■ PROBLEM REQUIREMENTS ■
When you reach the line containing "Excludes password hash" in the data below, reproduce it and every line that follows, exactly and without additions.

■ Saved entries ■
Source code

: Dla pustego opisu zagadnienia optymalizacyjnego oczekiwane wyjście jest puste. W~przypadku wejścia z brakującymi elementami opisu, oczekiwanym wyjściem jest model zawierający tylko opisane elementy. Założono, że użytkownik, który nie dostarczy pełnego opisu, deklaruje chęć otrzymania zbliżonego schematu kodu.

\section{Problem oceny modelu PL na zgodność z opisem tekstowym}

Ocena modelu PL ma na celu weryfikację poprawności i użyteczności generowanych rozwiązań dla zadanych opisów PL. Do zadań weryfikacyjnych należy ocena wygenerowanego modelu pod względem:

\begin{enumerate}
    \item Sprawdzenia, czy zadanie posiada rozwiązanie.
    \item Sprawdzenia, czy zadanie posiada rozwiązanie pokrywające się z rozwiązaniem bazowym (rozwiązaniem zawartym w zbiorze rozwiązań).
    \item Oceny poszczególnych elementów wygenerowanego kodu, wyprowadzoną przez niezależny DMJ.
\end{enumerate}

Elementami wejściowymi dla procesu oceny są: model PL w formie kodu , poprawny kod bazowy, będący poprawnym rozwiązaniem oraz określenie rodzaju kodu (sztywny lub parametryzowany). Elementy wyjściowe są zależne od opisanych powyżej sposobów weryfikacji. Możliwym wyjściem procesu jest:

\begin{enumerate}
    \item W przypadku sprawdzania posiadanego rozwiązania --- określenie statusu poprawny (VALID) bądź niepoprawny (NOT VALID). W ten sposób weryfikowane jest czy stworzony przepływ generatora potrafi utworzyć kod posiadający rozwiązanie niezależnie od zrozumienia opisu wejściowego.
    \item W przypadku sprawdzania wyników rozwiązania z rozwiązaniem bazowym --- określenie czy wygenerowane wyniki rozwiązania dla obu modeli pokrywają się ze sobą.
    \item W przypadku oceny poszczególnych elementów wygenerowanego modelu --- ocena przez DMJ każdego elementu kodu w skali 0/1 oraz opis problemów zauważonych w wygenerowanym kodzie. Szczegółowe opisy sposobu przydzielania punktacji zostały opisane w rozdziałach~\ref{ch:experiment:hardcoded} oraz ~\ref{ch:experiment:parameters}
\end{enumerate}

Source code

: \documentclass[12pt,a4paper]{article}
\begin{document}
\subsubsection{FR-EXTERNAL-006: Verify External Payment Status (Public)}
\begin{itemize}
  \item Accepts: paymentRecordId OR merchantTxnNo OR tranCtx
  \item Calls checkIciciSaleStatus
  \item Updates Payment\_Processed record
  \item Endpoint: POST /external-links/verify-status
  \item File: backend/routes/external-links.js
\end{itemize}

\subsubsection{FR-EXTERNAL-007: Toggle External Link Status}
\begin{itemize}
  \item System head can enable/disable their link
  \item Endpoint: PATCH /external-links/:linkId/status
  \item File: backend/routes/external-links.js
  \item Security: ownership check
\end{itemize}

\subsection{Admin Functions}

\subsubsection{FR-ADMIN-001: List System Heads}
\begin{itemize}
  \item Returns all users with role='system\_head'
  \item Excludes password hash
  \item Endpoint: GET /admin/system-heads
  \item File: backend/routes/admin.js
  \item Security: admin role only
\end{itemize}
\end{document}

■ ANSWER BOX ■
  \item Excludes password hash
  \item Endpoint: GET /admin/system-heads
  \item File: backend/routes/admin.js
  \item Security: admin role only
\end{itemize}
\end{document}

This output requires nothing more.